= Margaretta Mitchell =

American photographer and writer (born 1935)

Margaretta Mitchell (née Kuhlthau, born May 27, 1935) is an American photographer and writer who lives in Berkeley, California. As a photographer, she is known for her portraits and still lifes. She has authored art criticism, biographies of women artists, and photographic histories.

==Early life==

Mitchell was born May 27, 1935, in Brooklyn, New York, the second child of Conrad W. and Margaretta Kuhlthau. After graduating magna cum laude in 1957 from Smith College, Mitchell (then Kuhlthau) served until 1959 as a research assistant to Edwin Land, who was instrumental in the invention of the Polaroid instant camera.

==Work==
Mitchell’s photographs belong to the Pictorialist tradition, addressing formal concerns of line and shadow primarily in black and white. She occasionally incorporates graphic media, particularly in images of flowers. Her work can be found in the collections of the Amon Carter Museum of American Art, the International Center of Photography, the Akron Art Museum, and San Francisco Museum of Modern Art, among others.
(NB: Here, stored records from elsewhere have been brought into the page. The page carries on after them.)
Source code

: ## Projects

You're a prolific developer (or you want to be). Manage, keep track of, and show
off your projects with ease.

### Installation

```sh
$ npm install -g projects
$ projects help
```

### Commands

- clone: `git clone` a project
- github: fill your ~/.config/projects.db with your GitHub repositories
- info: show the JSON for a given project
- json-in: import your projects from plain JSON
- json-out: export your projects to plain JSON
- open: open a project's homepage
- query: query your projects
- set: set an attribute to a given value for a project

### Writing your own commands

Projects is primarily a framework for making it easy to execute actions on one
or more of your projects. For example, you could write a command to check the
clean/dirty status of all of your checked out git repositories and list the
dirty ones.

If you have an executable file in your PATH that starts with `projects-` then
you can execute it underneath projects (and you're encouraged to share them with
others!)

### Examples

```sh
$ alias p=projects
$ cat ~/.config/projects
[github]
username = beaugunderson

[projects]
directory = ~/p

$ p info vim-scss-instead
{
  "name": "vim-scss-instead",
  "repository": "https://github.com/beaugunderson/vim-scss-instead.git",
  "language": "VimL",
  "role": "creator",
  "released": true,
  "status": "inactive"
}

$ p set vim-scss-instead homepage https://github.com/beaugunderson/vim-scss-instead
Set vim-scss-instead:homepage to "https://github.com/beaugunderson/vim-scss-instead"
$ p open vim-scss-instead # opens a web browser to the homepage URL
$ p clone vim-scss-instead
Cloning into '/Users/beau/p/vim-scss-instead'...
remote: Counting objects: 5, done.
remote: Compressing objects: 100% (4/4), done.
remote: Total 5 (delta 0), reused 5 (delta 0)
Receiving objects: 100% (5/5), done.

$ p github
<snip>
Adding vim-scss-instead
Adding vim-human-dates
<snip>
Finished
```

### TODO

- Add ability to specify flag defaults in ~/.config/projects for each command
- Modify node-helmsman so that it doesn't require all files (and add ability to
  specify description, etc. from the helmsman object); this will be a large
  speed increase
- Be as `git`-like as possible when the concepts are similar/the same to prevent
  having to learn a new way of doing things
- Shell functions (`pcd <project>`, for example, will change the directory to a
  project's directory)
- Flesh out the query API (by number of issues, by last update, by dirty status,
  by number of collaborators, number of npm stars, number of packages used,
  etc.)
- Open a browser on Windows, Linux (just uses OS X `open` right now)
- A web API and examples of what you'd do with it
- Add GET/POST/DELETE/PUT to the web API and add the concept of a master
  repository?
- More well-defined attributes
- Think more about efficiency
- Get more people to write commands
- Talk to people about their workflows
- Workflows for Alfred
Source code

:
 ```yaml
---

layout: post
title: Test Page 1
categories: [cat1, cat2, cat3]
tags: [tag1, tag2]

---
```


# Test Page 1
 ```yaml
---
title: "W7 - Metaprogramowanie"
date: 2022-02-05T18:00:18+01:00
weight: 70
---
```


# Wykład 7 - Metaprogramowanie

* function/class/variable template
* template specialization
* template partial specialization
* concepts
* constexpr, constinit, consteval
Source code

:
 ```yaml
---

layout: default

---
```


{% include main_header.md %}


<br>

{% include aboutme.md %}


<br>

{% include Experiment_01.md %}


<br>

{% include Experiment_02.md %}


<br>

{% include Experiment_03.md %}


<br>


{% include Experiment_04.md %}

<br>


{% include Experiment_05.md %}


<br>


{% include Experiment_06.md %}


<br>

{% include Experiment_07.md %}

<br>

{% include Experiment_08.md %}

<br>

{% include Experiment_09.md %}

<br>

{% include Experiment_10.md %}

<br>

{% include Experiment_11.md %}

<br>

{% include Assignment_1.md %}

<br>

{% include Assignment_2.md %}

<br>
In perhaps her best-known work, Mitchell worked with the International Center of Photography in New York City in the late 1970s to mount a traveling exhibition and accompanying book on women photographers. Recollections: Ten Women of Photography included works by Berenice Abbott, Ruth Bernhard, Carlotta Corpron, Louise Dahl-Wolfe, Nell Dorr, Toni Frissell, Laura Gilpin, Lotte Jacobi, Consuelo Kanaga, and Barbara Morgan, bringing attention to the previously overlooked contributions of women to photography.

Other publications include To a Cabin with Dorothea Lange (1973), Dance for Life (1985), Flowers (1991), a biography of photographer Ruth Bernhard (2000), and The Face of Poetry (2005).

== Personal life ==
She and Frederick Mitchell married on May 23, 1959, in New Brunswick, New Jersey. The couple raised three daughters. Frederick Mitchell died in 1996. In 2018 she married Sim Warkov.